5. Wait around six hours for the upload to finish.

6. Download Amazon’s separate Cloud Player app for Android to stream that music to your phone, or use a Web browser to listen to it from any PC.

Sounds easy, right?

Welcome to the awkward stage of the digital music revolution. Online song sales have stagnated, depriving the endangered music industry of one of its last remaining lifelines. Yet digital music continues to be a vital battleground for Google, Apple and Amazon to try to lure users to their other devices and online offerings.

Now, Jeff Bezos & Co. have boldly tried to leapfrog Google and Apple in the quest to liberate people from the decade-old practice of buying and downloading digital songs to a computer and then manually transferring them between devices.

The idea behind “cloud music” is to let people stream their music collections from the Web to any computer or device. Analysts believe such services are inevitable – even if Amazon stumbles.

“Having access to your music on all your devices has to be the starting point of any next-generation music service and product,” said Mark Mulligan, an analyst at Forrester Research.

That’s the vision, but right now, the convoluted uploading process is the result of key trade-offs Amazon made to get to the cloud music market before its rivals.

Licensing deals

First, major labels want new licensing arrangements for cloud services and a bigger cut of the online music pie. Their demands have slowed down the introduction of cloud music features, and Amazon designed its service without their permission, instigating a wave of complaints from Sony Music Entertainment and Warner Music Group.

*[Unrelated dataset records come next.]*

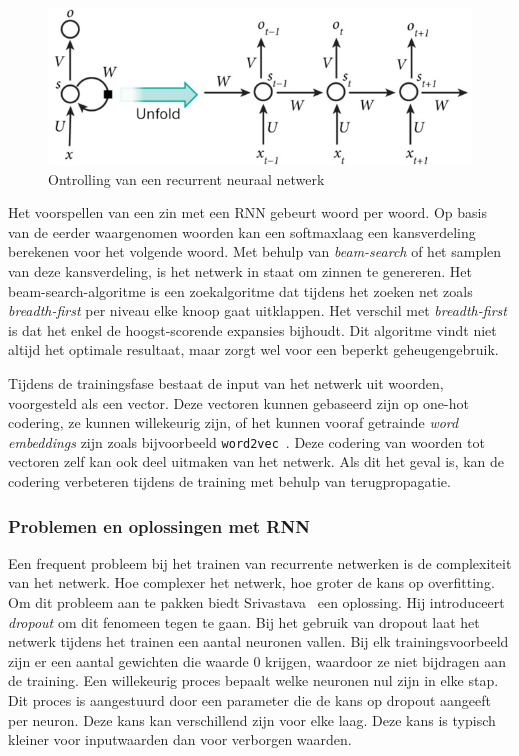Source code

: \begin{figure}[tb]
    \centering
    \includegraphics[width=\linewidth]{Images/rnn.PNG}
    \caption[Ontrolling van een recurrent neuraal netwerk]{Ontrolling van een recurrent neuraal netwerk~\cite{RNNTutorial}}
    \label{fig:rnn}
\end{figure}

Het voorspellen van een zin met een RNN gebeurt woord per woord. Op basis van de eerder waargenomen woorden kan een softmaxlaag een kansverdeling berekenen voor het volgende woord. Met behulp van \emph{beam-search} of het samplen van deze kansverdeling, is het netwerk in staat om zinnen te genereren. Het beam-search-algoritme is een zoekalgoritme dat tijdens het zoeken net zoals \emph{breadth-first} per niveau elke knoop gaat uitklappen. Het verschil met \emph{breadth-first} is dat het enkel de hoogst-scorende expansies bijhoudt. Dit algoritme vindt niet altijd het optimale resultaat, maar zorgt wel voor een beperkt geheugengebruik.

Tijdens de trainingsfase bestaat de input van het netwerk uit woorden, voorgesteld als een vector. Deze vectoren kunnen gebaseerd zijn op one-hot codering, ze kunnen willekeurig zijn, of het kunnen vooraf getrainde \emph{word embeddings} zijn zoals bijvoorbeeld \texttt{word2vec}~\cite{Mikolov2013}. Deze codering van woorden tot vectoren zelf kan ook deel uitmaken van het netwerk. Als dit het geval is, kan de codering verbeteren tijdens de training met behulp van terugpropagatie.

\subsubsection{Problemen en oplossingen met RNN}
\label{subsec:solvers}
Een frequent probleem bij het trainen van recurrente netwerken is de complexiteit van het netwerk. Hoe complexer het netwerk, hoe groter de kans op overfitting. Om dit probleem aan te pakken biedt Srivastava~\cite{Srivastava2014} een oplossing. Hij introduceert \emph{dropout} om dit fenomeen tegen te gaan. Bij het gebruik van dropout laat het netwerk tijdens het trainen een aantal neuronen vallen. Bij elk trainingsvoorbeeld zijn er een aantal gewichten die waarde 0 krijgen, waardoor ze niet bijdragen aan de training. Een willekeurig proces bepaalt welke neuronen nul zijn in elke stap. Dit proces is aangestuurd door een parameter die de kans op dropout aangeeft per neuron. Deze  kans kan verschillend zijn voor elke laag. Deze kans is typisch kleiner voor inputwaarden dan voor verborgen waarden.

“We’re disappointed by their decision to launch without a license,” said Brian Garrity, a spokesman for Sony.

Bill Carr, Amazon’s vice president for music and movies, claims Amazon “highly values” its relationship with the labels, but compares uploading songs to the legally harmless practice of attaching a hard drive to your PC and transferring music files to it.

Amazon primarily designed a service to comply with copyright laws – not to make shifting music to the cloud seamless. Amazon requires users to upload their own copies of songs that it could more easily supply from its digital store. Services like MyPlay and Mp3tunes have tried the same basic approach over the years. None attracted many users.

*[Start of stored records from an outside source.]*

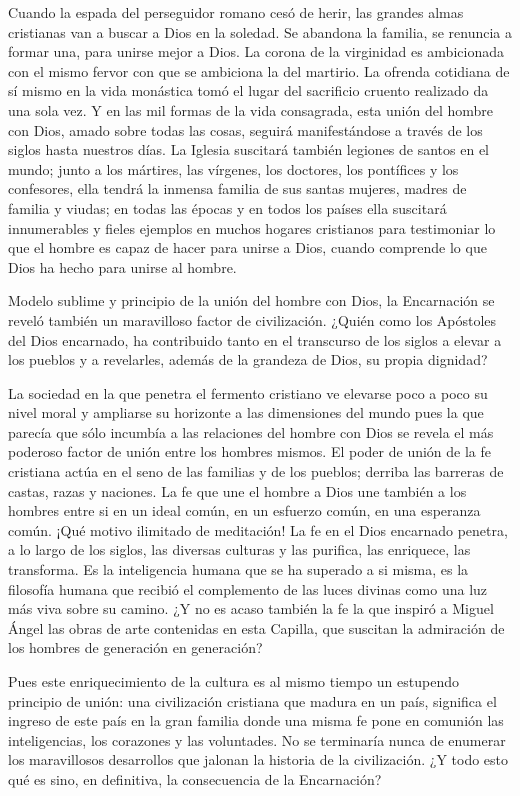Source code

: \begin{body}
	Cuando la espada del perseguidor romano cesó de herir, las grandes almas cristianas van a buscar a Dios en la soledad. Se abandona la familia, se renuncia a formar una, para unirse mejor a Dios. La corona de la virginidad es ambicionada con el mismo fervor con que se ambiciona la del martirio. La ofrenda cotidiana de sí mismo en la vida monástica tomó el lugar del sacrificio cruento realizado da una sola vez. Y en las mil formas de la vida consagrada, esta unión del hombre con Dios, amado sobre todas las cosas, seguirá manifestándose a través de los siglos hasta nuestros días. La Iglesia suscitará también legiones de santos en el mundo; junto a los mártires, las vírgenes, los doctores, los pontífices y los confesores, ella tendrá la inmensa familia de sus santas mujeres, madres de familia y viudas; en todas las épocas y en todos los países ella suscitará innumerables y fieles ejemplos en muchos hogares cristianos para testimoniar lo que el hombre es capaz de hacer para unirse a Dios, cuando comprende lo que Dios ha hecho para unirse al hombre.
	
	Modelo sublime y principio de la unión del hombre con Dios, la Encarnación se reveló también un maravilloso factor de civilización. ¿Quién como los Apóstoles del Dios encarnado, ha contribuido tanto en el transcurso de los siglos a elevar a los pueblos y a revelarles, además de la grandeza de Dios, su propia dignidad?
	
	La sociedad en la que penetra el fermento cristiano ve elevarse poco a poco su nivel moral y ampliarse su horizonte a las dimensiones del mundo pues la que parecía que sólo incumbía a las relaciones del hombre con Dios se revela el más poderoso factor de unión entre los hombres mismos. El poder de unión de la fe cristiana actúa en el seno de las familias y de los pueblos; derriba las barreras de castas, razas y naciones. La fe que une el hombre a Dios une también a los hombres entre si en un ideal común, en un esfuerzo común, en una esperanza común. ¡Qué motivo ilimitado de meditación! La fe en el Dios encarnado penetra, a lo largo de los siglos, las diversas culturas y las purifica, las enriquece, las transforma. Es la inteligencia humana que se ha superado a si misma, es la filosofía humana que recibió el complemento de las luces divinas como una luz más viva sobre su camino. ¿Y no es acaso también la fe la que inspiró a Miguel Ángel las obras de arte contenidas en esta Capilla, que suscitan la admiración de los hombres de generación en generación?
	
	Pues este enriquecimiento de la cultura es al mismo tiempo un estupendo principio de unión: una civilización cristiana que madura en un país, significa el ingreso de este país en la gran familia donde una misma fe pone en comunión las inteligencias, los corazones y las voluntades. No se terminaría nunca de enumerar los maravillosos desarrollos que jalonan la historia de la civilización. ¿Y todo esto qué es sino, en definitiva, la consecuencia de la Encarnación?
	

\end{body}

Amazon, which controls only about 13 percent of the digital music market despite four years of battling iTunes, apparently believes it has unique advantages in the coming cloud music battle.

Thanks to the massive server capacity backing its successful cloud computing business, in which it rents computing power to other companies, Amazon can offer its streaming music users 5 gigabytes of music storage for free, or 20 GB if they buy just one album from Amazon. The company is also prominently advertising the service on its home page.

“We observed from our other digital media businesses that buy-once, play-anywhere really resonates with consumers,” Carr said.

The service Amazon released last week has been criticized for being difficult to use and incompatible with Apple iPads and iPhones.

Not social

“There’s nothing social about it. How can you launch anything on the Web today that doesn’t integrate social?” said David Pakman, the former chief executive of eMusic and a partner at Palo Alto venture capital firm Venrock.

David Hyman, founder of Berkeley music subscription service Mog, says of Amazon’s cloud offering: “It’s a stepping-stone. This is Amazon putting its feet in and testing the waters.”

So what does the future of cloud music look like? Google, Apple or Amazon might finally get the major-label licenses that will allow them to make storing music collections in the cloud seamless for users. (Instead of uploading each song, the service could simply scan the names of songs in a collection and reproduce them in the cloud.) Or subscription music services such as Mog, Rdio and Rhapsody that offer unlimited access to a broad catalog of Web-based music for a monthly fee may find the mainstream success that has long eluded them.

Such an unlimited cloud music offering may be Amazon’s ultimate goal; Carr doesn’t rule out developing a music subscription service and offering it for free to members of Amazon Prime.

“This is an exciting Day One,” he said of Cloud Drive. “We always have an open mind.”